> [What is required] When you copy the records that follow, please keep every word exactly as it is and leave out the pictures.

*** Block opens ***

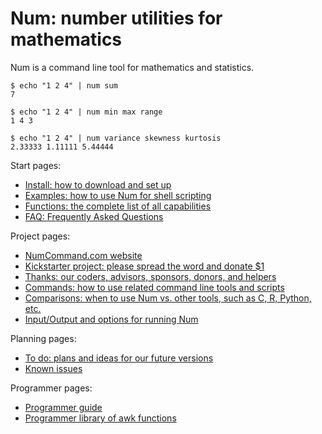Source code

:# Num: number utilities for mathematics

Num is a command line tool for mathematics and statistics.

    $ echo "1 2 4" | num sum
    7

    $ echo "1 2 4" | num min max range
    1 4 3

    $ echo "1 2 4" | num variance skewness kurtosis
    2.33333 1.11111 5.44444

Start pages:

  * [Install: how to download and set up](doc/install.md)
  * [Examples: how to use Num for shell scripting](doc/examples.md)
  * [Functions: the complete list of all capabilities](doc/functions.md)
  * [FAQ: Frequently Asked Questions](doc/faq.md)

Project pages:

  * [NumCommand.com website](http://www.numcommand.com)
  * [Kickstarter project: please spread the word and donate $1](https://www.kickstarter.com/projects/joelparkerhenderson/num-number-utilities-for-mathematics)</b></li>
  * [Thanks: our coders, advisors, sponsors, donors, and helpers](doc/thanks.md)
  * [Commands: how to use related command line tools and scripts](doc/commands.md)
  * [Comparisons: when to use Num vs. other tools, such as C, R, Python, etc.](doc/comparisons.md)
  * [Input/Output and options for running Num](doc/input-output-options.md)

Planning pages:

  * [To do: plans and ideas for our future versions](doc/todo.md)
  * [Known issues](doc/known-issues.md)

Programmer pages:

  * [Programmer guide](doc/programmer-guide.md)
  * [Programmer library of awk functions](doc/programmer-library-of-awk-functions.md)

*** Block closes ***

> [Result of the task]
Source code

:# Num: number utilities for mathematics

Num is a command line tool for mathematics and statistics.

    $ echo "1 2 4" | num sum
    7

    $ echo "1 2 4" | num min max range
    1 4 3

    $ echo "1 2 4" | num variance skewness kurtosis
    2.33333 1.11111 5.44444

Start pages:

  * [Install: how to download and set up](doc/install.md)
  * [Examples: how to use Num for shell scripting](doc/examples.md)
  * [Functions: the complete list of all capabilities](doc/functions.md)
  * [FAQ: Frequently Asked Questions](doc/faq.md)

Project pages:

  * [NumCommand.com website](http://www.numcommand.com)
  * [Kickstarter project: please spread the word and donate $1](https://www.kickstarter.com/projects/joelparkerhenderson/num-number-utilities-for-mathematics)</b></li>
  * [Thanks: our coders, advisors, sponsors, donors, and helpers](doc/thanks.md)
  * [Commands: how to use related command line tools and scripts](doc/commands.md)
  * [Comparisons: when to use Num vs. other tools, such as C, R, Python, etc.](doc/comparisons.md)
  * [Input/Output and options for running Num](doc/input-output-options.md)

Planning pages:

  * [To do: plans and ideas for our future versions](doc/todo.md)
  * [Known issues](doc/known-issues.md)

Programmer pages:

  * [Programmer guide](doc/programmer-guide.md)
  * [Programmer library of awk functions](doc/programmer-library-of-awk-functions.md)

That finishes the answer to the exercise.